(Plain-text document sources)

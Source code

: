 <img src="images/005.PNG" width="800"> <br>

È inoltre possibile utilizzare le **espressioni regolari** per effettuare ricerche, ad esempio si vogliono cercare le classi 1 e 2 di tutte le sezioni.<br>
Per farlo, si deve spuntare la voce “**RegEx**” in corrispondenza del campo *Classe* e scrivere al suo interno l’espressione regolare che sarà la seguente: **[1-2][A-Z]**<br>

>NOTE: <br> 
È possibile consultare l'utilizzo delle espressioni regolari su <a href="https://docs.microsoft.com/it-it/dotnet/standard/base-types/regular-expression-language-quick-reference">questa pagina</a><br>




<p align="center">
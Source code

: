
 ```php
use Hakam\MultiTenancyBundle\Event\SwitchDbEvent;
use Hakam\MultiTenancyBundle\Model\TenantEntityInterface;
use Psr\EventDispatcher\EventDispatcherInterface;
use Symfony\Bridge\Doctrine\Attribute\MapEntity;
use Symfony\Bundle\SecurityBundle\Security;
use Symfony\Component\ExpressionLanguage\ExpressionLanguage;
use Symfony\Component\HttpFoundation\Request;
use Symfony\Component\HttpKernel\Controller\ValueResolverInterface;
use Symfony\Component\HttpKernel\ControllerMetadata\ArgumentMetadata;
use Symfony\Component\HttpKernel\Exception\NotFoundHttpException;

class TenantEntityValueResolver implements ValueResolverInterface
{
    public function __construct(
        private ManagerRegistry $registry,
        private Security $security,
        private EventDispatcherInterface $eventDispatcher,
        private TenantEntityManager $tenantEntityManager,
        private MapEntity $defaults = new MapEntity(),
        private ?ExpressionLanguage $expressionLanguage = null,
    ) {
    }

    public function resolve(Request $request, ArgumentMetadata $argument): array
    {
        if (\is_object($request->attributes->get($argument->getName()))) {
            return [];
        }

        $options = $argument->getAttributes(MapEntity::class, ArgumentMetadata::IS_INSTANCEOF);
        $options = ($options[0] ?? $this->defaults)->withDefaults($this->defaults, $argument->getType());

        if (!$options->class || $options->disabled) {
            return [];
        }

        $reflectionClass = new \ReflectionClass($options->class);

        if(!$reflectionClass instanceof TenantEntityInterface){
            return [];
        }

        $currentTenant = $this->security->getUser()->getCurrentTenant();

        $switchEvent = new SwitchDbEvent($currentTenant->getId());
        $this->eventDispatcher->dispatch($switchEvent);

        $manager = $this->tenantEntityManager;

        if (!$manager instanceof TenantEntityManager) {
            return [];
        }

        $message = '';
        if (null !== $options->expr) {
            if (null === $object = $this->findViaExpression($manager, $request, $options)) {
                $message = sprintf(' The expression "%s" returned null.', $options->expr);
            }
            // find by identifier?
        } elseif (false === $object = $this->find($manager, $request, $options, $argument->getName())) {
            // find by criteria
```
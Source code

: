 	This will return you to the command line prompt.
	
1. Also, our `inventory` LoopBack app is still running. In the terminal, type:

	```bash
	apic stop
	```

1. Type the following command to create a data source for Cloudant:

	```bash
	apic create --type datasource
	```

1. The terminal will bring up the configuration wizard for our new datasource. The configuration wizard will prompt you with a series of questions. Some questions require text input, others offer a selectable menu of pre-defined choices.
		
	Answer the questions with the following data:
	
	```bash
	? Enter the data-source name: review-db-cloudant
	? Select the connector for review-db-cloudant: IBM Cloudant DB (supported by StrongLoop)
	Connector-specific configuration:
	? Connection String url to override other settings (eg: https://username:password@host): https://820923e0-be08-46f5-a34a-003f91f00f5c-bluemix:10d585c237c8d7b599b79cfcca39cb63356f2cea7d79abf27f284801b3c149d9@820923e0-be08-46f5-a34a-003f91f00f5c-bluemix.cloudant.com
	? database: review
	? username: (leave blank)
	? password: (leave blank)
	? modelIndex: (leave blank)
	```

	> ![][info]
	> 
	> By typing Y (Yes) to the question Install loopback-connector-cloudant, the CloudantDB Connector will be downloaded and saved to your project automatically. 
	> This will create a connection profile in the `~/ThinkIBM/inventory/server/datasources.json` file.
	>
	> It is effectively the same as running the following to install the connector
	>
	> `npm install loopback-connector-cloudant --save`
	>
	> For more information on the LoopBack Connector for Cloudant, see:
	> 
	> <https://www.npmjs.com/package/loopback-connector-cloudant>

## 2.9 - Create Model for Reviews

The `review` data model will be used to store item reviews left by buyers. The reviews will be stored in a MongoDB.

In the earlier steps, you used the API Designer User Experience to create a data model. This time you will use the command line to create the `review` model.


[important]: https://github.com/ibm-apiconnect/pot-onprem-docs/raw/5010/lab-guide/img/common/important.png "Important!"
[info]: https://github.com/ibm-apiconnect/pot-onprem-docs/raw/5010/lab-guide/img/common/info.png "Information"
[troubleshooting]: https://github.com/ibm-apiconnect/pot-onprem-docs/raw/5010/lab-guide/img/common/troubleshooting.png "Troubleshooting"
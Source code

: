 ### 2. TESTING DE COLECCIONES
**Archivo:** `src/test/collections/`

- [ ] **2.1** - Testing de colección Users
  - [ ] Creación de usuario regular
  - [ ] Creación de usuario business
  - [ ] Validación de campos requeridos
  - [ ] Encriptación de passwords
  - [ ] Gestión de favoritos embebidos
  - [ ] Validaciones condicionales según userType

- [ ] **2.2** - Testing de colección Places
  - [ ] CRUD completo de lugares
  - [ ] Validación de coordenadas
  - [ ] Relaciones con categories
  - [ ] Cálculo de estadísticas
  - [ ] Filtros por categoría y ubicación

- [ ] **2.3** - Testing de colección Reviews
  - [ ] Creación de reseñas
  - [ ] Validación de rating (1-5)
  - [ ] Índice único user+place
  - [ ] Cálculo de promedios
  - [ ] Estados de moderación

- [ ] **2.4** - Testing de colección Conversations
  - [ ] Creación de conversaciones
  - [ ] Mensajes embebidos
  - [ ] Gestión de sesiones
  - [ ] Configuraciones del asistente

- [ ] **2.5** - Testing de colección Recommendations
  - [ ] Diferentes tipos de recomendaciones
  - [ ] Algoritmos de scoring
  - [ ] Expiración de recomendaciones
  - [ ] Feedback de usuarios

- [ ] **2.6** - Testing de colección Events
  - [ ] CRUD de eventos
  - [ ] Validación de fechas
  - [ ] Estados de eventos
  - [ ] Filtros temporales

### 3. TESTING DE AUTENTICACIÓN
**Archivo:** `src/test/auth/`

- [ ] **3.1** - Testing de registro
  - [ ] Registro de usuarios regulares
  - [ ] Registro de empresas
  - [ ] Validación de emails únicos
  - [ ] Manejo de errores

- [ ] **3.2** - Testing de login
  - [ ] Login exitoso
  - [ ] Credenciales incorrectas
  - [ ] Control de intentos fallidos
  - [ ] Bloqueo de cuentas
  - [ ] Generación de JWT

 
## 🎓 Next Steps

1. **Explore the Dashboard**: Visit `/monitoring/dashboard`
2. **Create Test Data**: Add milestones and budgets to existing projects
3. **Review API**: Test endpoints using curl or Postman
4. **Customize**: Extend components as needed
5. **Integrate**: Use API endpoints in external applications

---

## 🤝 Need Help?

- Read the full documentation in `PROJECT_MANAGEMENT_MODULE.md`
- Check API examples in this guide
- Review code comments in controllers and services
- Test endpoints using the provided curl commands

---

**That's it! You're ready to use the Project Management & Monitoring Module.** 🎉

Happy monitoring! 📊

TASK STATEMENT:
The answer must consist of each line from the data that includes the string "running".

EXERCISE ANSWER:
1. Also, our `inventory` LoopBack app is still running. In the terminal, type:
	> It is effectively the same as running the following to install the connector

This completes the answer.